== TASK PROMPT ==
Please print exactly the lines below, from the start of the material up to and including the line with "represent, as a", but none of the pictures.
####
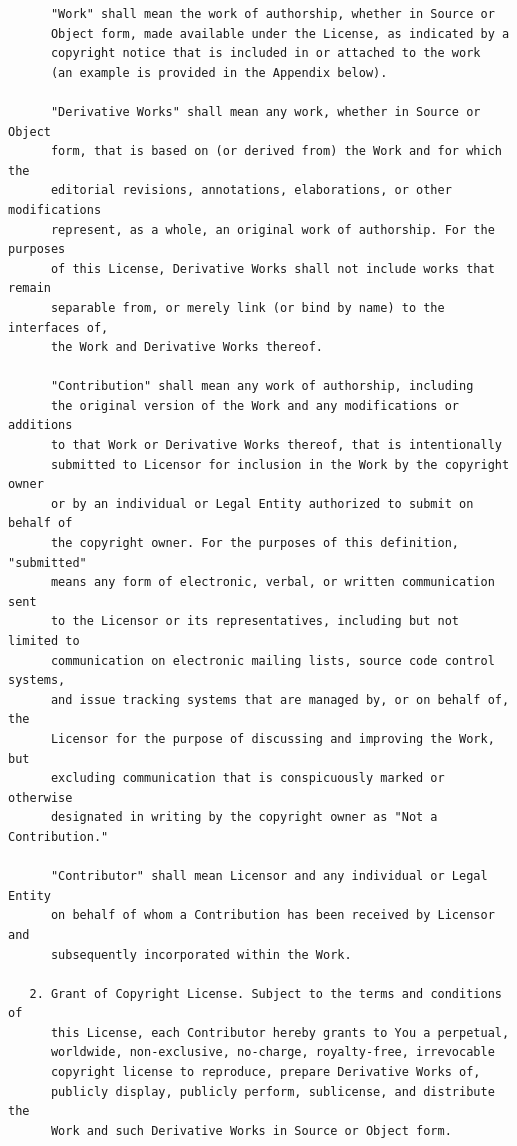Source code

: \begin{verbatim}
      "Work" shall mean the work of authorship, whether in Source or
      Object form, made available under the License, as indicated by a
      copyright notice that is included in or attached to the work
      (an example is provided in the Appendix below).

      "Derivative Works" shall mean any work, whether in Source or Object
      form, that is based on (or derived from) the Work and for which the
      editorial revisions, annotations, elaborations, or other modifications
      represent, as a whole, an original work of authorship. For the purposes
      of this License, Derivative Works shall not include works that remain
      separable from, or merely link (or bind by name) to the interfaces of,
      the Work and Derivative Works thereof.

      "Contribution" shall mean any work of authorship, including
      the original version of the Work and any modifications or additions
      to that Work or Derivative Works thereof, that is intentionally
      submitted to Licensor for inclusion in the Work by the copyright owner
      or by an individual or Legal Entity authorized to submit on behalf of
      the copyright owner. For the purposes of this definition, "submitted"
      means any form of electronic, verbal, or written communication sent
      to the Licensor or its representatives, including but not limited to
      communication on electronic mailing lists, source code control systems,
      and issue tracking systems that are managed by, or on behalf of, the
      Licensor for the purpose of discussing and improving the Work, but
      excluding communication that is conspicuously marked or otherwise
      designated in writing by the copyright owner as "Not a Contribution."

      "Contributor" shall mean Licensor and any individual or Legal Entity
      on behalf of whom a Contribution has been received by Licensor and
      subsequently incorporated within the Work.

   2. Grant of Copyright License. Subject to the terms and conditions of
      this License, each Contributor hereby grants to You a perpetual,
      worldwide, non-exclusive, no-charge, royalty-free, irrevocable
      copyright license to reproduce, prepare Derivative Works of,
      publicly display, publicly perform, sublicense, and distribute the
      Work and such Derivative Works in Source or Object form.


\end{verbatim}
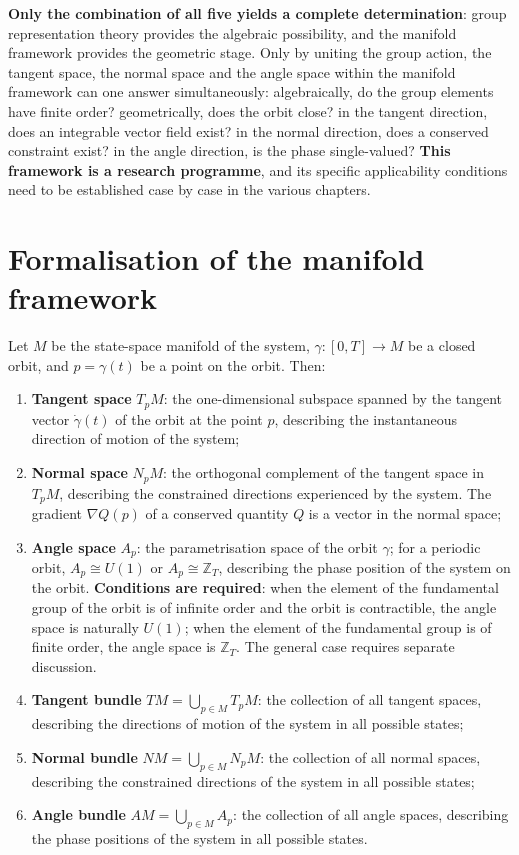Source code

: \textbf{Only the combination of all five yields a complete determination}: group representation theory provides the algebraic possibility, and the manifold framework provides the geometric stage. Only by uniting the group action, the tangent space, the normal space and the angle space within the manifold framework can one answer simultaneously: algebraically, do the group elements have finite order? geometrically, does the orbit close? in the tangent direction, does an integrable vector field exist? in the normal direction, does a conserved constraint exist? in the angle direction, is the phase single-valued? \textbf{This framework is a research programme}, and its specific applicability conditions need to be established case by case in the various chapters.

\section*{Formalisation of the manifold framework}

Let $M$ be the state-space manifold of the system, $\gamma: [0,T] \to M$ be a closed orbit, and $p = \gamma(t)$ be a point on the orbit. Then:

\begin{enumerate}[leftmargin=4em, label={(\arabic*)}]
    \item \textbf{Tangent space} $T_p M$: the one-dimensional subspace spanned by the tangent vector $\dot{\gamma}(t)$ of the orbit at the point $p$, describing the instantaneous direction of motion of the system;
    \item \textbf{Normal space} $N_p M$: the orthogonal complement of the tangent space in $T_p M$, describing the constrained directions experienced by the system. The gradient $\nabla Q(p)$ of a conserved quantity $Q$ is a vector in the normal space;
    \item \textbf{Angle space} $A_p$: the parametrisation space of the orbit $\gamma$; for a periodic orbit, $A_p \cong U(1)$ or $A_p \cong \mathbb{Z}_T$, describing the phase position of the system on the orbit. \textbf{Conditions are required}: when the element of the fundamental group of the orbit is of infinite order and the orbit is contractible, the angle space is naturally $U(1)$; when the element of the fundamental group is of finite order, the angle space is $\mathbb{Z}_T$. The general case requires separate discussion.
    \item \textbf{Tangent bundle} $TM = \bigcup_{p \in M} T_p M$: the collection of all tangent spaces, describing the directions of motion of the system in all possible states;
    \item \textbf{Normal bundle} $NM = \bigcup_{p \in M} N_p M$: the collection of all normal spaces, describing the constrained directions of the system in all possible states;
    \item \textbf{Angle bundle} $AM = \bigcup_{p \in M} A_p$: the collection of all angle spaces, describing the phase positions of the system in all possible states.
\end{enumerate}

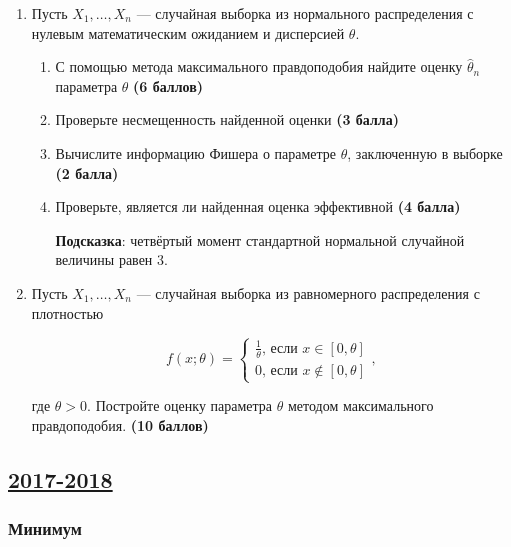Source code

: \begin{enumerate}[resume]
\item Пусть $X_{1}, \ldots, X_{n}$ — случайная выборка из нормального распределения с нулевым математическим ожиданием и дисперсией $\theta$.

\begin{enumerate}
\item С помощью метода максимального правдоподобия найдите оценку $\hat{\theta}_{n}$ параметра $\theta$ \textbf{(6 баллов)}
\item Проверьте несмещенность найденной оценки \textbf{(3 балла)}
\item Вычислите информацию Фишера о параметре $\theta$, заключенную в выборке \textbf{(2 балла)}
\item Проверьте, является ли найденная оценка эффективной \textbf{(4 балла)}

\textbf{Подсказка}: четвёртый момент стандартной нормальной случайной величины равен 3.
\end{enumerate}

\item Пусть $X_{1}, \ldots, X_{n}$ — случайная выборка из равномерного распределения с плотностью


\[
f(x;\theta)=\begin{cases}\frac{1}{\theta}\text{, если }x\in[0,\theta]\\ 0\text{, если }x\notin[0,\theta]\end{cases},
\]

где $\theta>0$. Постройте оценку параметра $\theta$ методом максимального правдоподобия. \textbf{(10 баллов)}

\end{enumerate}



\subsection[2017-2018]{\hyperref[sec:sol_kr_03_2017_2018]{2017-2018}}
\label{sec:kr_03_2017_2018}

\subsubsection*{Минимум}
####
== ANSWER SPACE ==
Source code

: \begin{verbatim}
      "Work" shall mean the work of authorship, whether in Source or
      Object form, made available under the License, as indicated by a
      copyright notice that is included in or attached to the work
      (an example is provided in the Appendix below).

      "Derivative Works" shall mean any work, whether in Source or Object
      form, that is based on (or derived from) the Work and for which the
      editorial revisions, annotations, elaborations, or other modifications
      represent, as a whole, an original work of authorship. For the purposes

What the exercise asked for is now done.